In what a specialist consultant and Bitcoin trading firm, Goldbaum & Partners, sees as the development of an emerging asset class in ‘digital assets’, there may well be a challenge to the characteristics exhibited over the years by gold. It comes at a time when gold is being spruiked as a legitimate investment for institutions.
In a white paper, ‘Digital Assets – The Next Investment Frontier’ the Zurich-based firm says that digital assets offer a hedge against cyclical macro risks. According to Ryan Rupp French, the chief executive of Goldbaum, digital assets are being regarded as a safe haven, with limited susceptibility to the influences on more traditional asset classes.
He says: “With global economic and geopolitical insecurity reaching a pronounced high, it is not just important, but indeed incumbent upon investment managers to gain exposure to the digital asset class. It is the fiduciary responsibility of these investors to effectively hedge against cyclical risks and flash crashes, in order to preserve and grow the wealth of the clients that they represent – building diversified asset portfolios which include new asset classes is crucial to this.”
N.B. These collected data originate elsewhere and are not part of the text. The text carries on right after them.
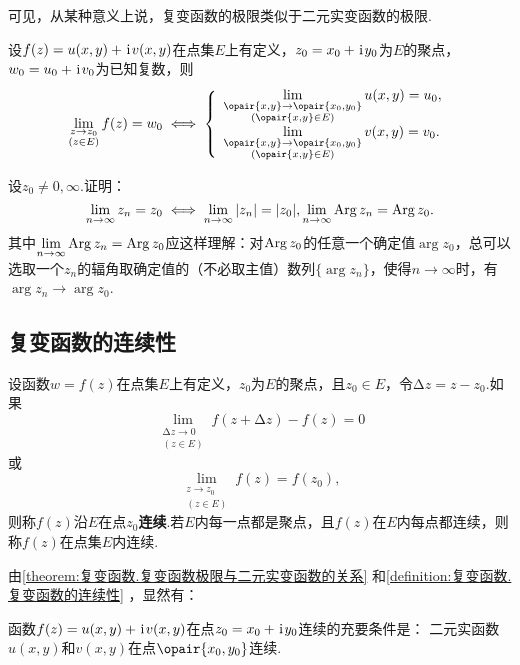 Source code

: 可见，从某种意义上说，复变函数的极限类似于二元实变函数的极限.
\begin{theorem}\label{theorem:复变函数.复变函数极限与二元实变函数的关系}
设\(f(z)=u(x,y)+\kern1pt\mathrm{i}\kern1pt v(x,y)\)在点集\(E\)上有定义，\(z_0=x_0+\kern1pt\mathrm{i}\kern1pt y_0\)为\(E\)的聚点，\(w_0=u_0+\kern1pt\mathrm{i}\kern1pt v_0\)为已知复数，则\[
\lim\limits_{\substack{z \to z_0 \\ (z \in E)}} f(z) = w_0
\iff
\left\{ \begin{array}{l}
\lim\limits_{\substack{\opair{x,y}\to\opair{x_0,y_0} \\ (\opair{x,y} \in E)}} u(x,y) = u_0, \\
\lim\limits_{\substack{\opair{x,y}\to\opair{x_0,y_0} \\ (\opair{x,y} \in E)}} v(x,y) = v_0.
\end{array} \right.
\]
\end{theorem}

\begin{example}
设\(z_0\neq0,\infty\).证明：\[
\lim\limits_{n\to\infty} z_n = z_0
\iff
\lim\limits_{n\to\infty} \abs{z_n} = \abs{z_0},
\lim\limits_{n\to\infty} \operatorname{Arg} z_n = \operatorname{Arg} z_0.
\]其中\(\lim\limits_{n\to\infty} \operatorname{Arg} z_n = \operatorname{Arg} z_0\)应这样理解：对\(\operatorname{Arg} z_0\)的任意一个确定值\(\arg z_0\)，总可以选取一个\(z_n\)的辐角取确定值的（不必取主值）数列\(\{ \arg z_n \}\)，使得\(n\to\infty\)时，有\(\arg z_n \to \arg z_0\).
\end{example}

\subsection{复变函数的连续性}
\begin{definition}\label{definition:复变函数.复变函数的连续性}
设函数\(w=f(z)\)在点集\(E\)上有定义，\(z_0\)为\(E\)的聚点，且\(z_0 \in E\)，令\(\increment z = z - z_0\).如果\[
\lim\limits_{\substack{\increment z\to0 \\ (z \in E)}} f(z+\increment z) - f(z) = 0
\]或\[
\lim\limits_{\substack{z \to z_0 \\ (z \in E)}} f(z) = f(z_0),
\]则称\(f(z)\)沿\(E\)在点\(z_0\)\textbf{连续}.若\(E\)内每一点都是聚点，且\(f(z)\)在\(E\)内每点都连续，则称\(f(z)\)在点集\(E\)内连续.
\end{definition}

由\cref{theorem:复变函数.复变函数极限与二元实变函数的关系} 和\cref{definition:复变函数.复变函数的连续性} ，显然有：
\begin{theorem}
函数\(f(z)=u(x,y)+\kern1pt\mathrm{i}\kern1pt v(x,y)\)在点\(z_0=x_0+\kern1pt\mathrm{i}\kern1pt y_0\)连续的充要条件是：
二元实函数\(u(x,y)\)和\(v(x,y)\)在点\(\opair{x_0,y_0}\)连续.
\end{theorem}

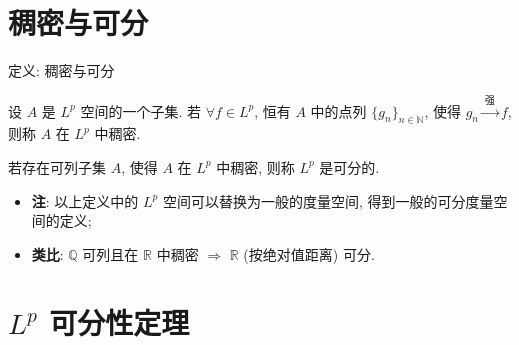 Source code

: 
\section[稠密与可分]{稠密与可分}


\begin{frame}{定义: 稠密与可分}

\begin{Def}[稠密]
设 $A$ 是 $L^p$ 空间的一个子集. 若 $\forall f \in L^p$, 恒有 $A$ 中的点列
$\{ g_n \}_{n \in \mathbb{N}}$, 使得 $g_n \xrightarrow{\ \text{强}\ } f$,
则称 $A$ 在 $L^p$ 中\alert{稠密}.
\end{Def}

\pause

\begin{Def}[可分]
若存在\alert{可列}子集 $A$, 使得 $A$ 在 $L^p$ 中稠密, 则称 $L^p$ 是\alert{可分的}.
\end{Def}

\pause

\begin{itemize}
\item \textbf{注}: 以上定义中的 $L^p$ 空间可以替换为一般的度量空间,
  得到一般的\alert{可分度量空间}的定义;
\item \textbf{类比}: $\mathbb{Q}$ 可列且在 $\mathbb{R}$ 中稠密
  $\Longrightarrow$ $\mathbb{R}$ (按绝对值距离) 可分.
\end{itemize}

\end{frame}


\section[可分定理]{$L^p$ 可分性定理}


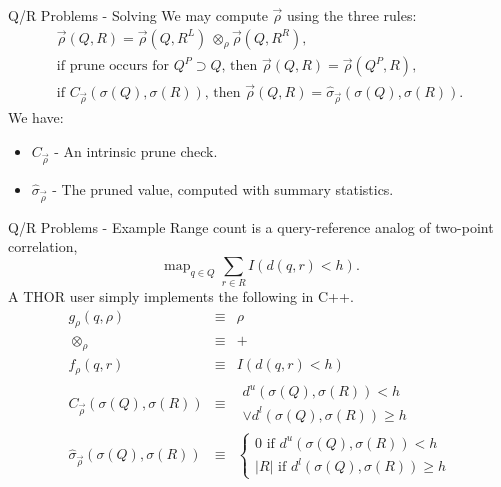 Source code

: \documentclass[pdf,colorBG,slideColor]{prosper}
\newcommand{\itemt}[1]{\item {\bf #1} -}
\newcommand{\summary}{\hat{\sigma}}
\DeclareMathOperator*{\map}{map}
\newcommand{\kdleft}[1]{#1^{\!L}}
\newcommand{\kdright}[1]{#1^{\!R}}
\newcommand{\kdparent}[1]{#1^{\!P}}
\newcommand{\lo}[1]{#1^{l}}
\newcommand{\up}[1]{#1^{u}}
\newcommand{\distlo}{\lo{d}}
\newcommand{\distup}{\up{d}}
\newcommand{\dist}[2]{d(#1,#2)}
\newcommand{\nameop}[2]{{\scriptstyle\:}#1_{\!#2}}
\newcommand{\myop}[1]{\nameop{\otimes}{#1}}
\newcommand{\letterqr}{\rho}
\newcommand{\inqr}{\rho}
\newcommand{\opqr}{\myop{\letterqr}}
\newcommand{\fqr}{f_{\!\letterqr}}
\newcommand{\gqr}{g_{\!\letterqr}}
\newcommand{\letterqrv}{\vec{\rho}}
\newcommand{\inqrv}{\vec{\rho}}
\newcommand{\deltaqrv}{\summary_{\!\letterqrv}}
\newcommand{\canpruneqrv}{C_{\!\letterqrv}}
\newcommand{\outstat}{\sigma}
\begin{document}
\begin{slide}{Q/R Problems - Solving}
  We may compute $\inqrv$ using the three rules:
  \[\begin{array}{l}
    \inqrv(Q, R) = \inqrv(Q, \kdleft{R}) \opqr \inqrv(Q, \kdright{R}),
    \\
    \text{if prune occurs for } \kdparent{Q} \supset Q \text{, then } \inqrv(Q, R) = \inqrv(\kdparent{Q}, R),
    \\
    \text{if } \canpruneqrv(\outstat(Q), \outstat(R)) \text{, then } \inqrv(Q, R) = \deltaqrv(\outstat(Q), \outstat(R)).
  \end{array}\]
  We have:
  \begin{itemize}
    \itemt{$\canpruneqrv$} An intrinsic prune check.
    \itemt{$\deltaqrv$} The pruned value, computed with summary statistics.
  \end{itemize}
\end{slide}

\begin{slide}{Q/R Problems - Example}
  Range count is a query-reference analog of two-point correlation,
  \[\map_{q \in Q} \sum_{r \in R} I(\dist{q}{r} < h).\]
  A THOR user simply implements the following in C++.
  \begin{eqnarray*}
  \gqr(q, \inqr) &\equiv& \inqr
  \\
  \opqr &\equiv& +
  \\
  \fqr(q,r) &\equiv& I(\dist{q}{r} < h)
  \\
  \canpruneqrv(\sigma(Q), \sigma(R))
  &\equiv&
  \begin{array}{l}\distup(\outstat(Q),\outstat(R)) < h \\ \vee \distlo(\outstat(Q),\outstat(R)) \geq h\end{array}
  \\
  \deltaqrv(\outstat(Q),\outstat(R)) &\equiv& \left\{ \begin{array}{l} 0 \text{ if } \distup(\outstat(Q),\outstat(R)) < h \\ |R| \text{ if } \distlo(\outstat(Q),\outstat(R)) \geq h \end{array}\right.
  \end{eqnarray*}
\end{slide}
\end{document}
This is very similar to recent views expressed about professional investors, such as big super funds, taking positions in gold. In a recent report, for instance, Victor Dergunov, from the Connecticut-based Albright Investment Group, says that gold has appreciated by about 30 per cent since the US Fed flipped on its monetary policy late last year. “You can expect a brief short-term correction, but this should be another extraordinary long-term buying opportunity,” he claims. “It’s not just Fed easing, as there is an essential ‘race to the bottom’ amongst major central banks around the world. The Fed is likely only getting started with its easing cycle and the monetary base should expand substantially over the next three-five years. Gold has a direct correlation with the US monetary base, and as the ‘new normal’ becomes evident, gold should go much higher.”
The digital assets paper says that the market for digital assets is largely dominated by retail investment. However, digital assets are increasingly being recognised by institutional players as a legitimate sustainable asset class within alternative investment portfolios.
“Key catalysts for integrating this new asset class into institutional portfolios are Bitcoin’s enduring limited supply, the influx if young digital-native talent into the job market, continued growth in demand and other factors, such as turbulent macroeconomic dynamics and geopolitical tensions,” the paper says.
It claims that Bitcoin is seen as a “currency of resistance”. By holding dollars, institutions are ultimately placing trust in politicians, the paper argues. But by holding Bitcoin they would be placing trust in open-source code. “Trust in politicians tends to wane and lapse over time. Trust in open-source code has been rising. This is why Bitcoin is often referred as a safe-haven asset.”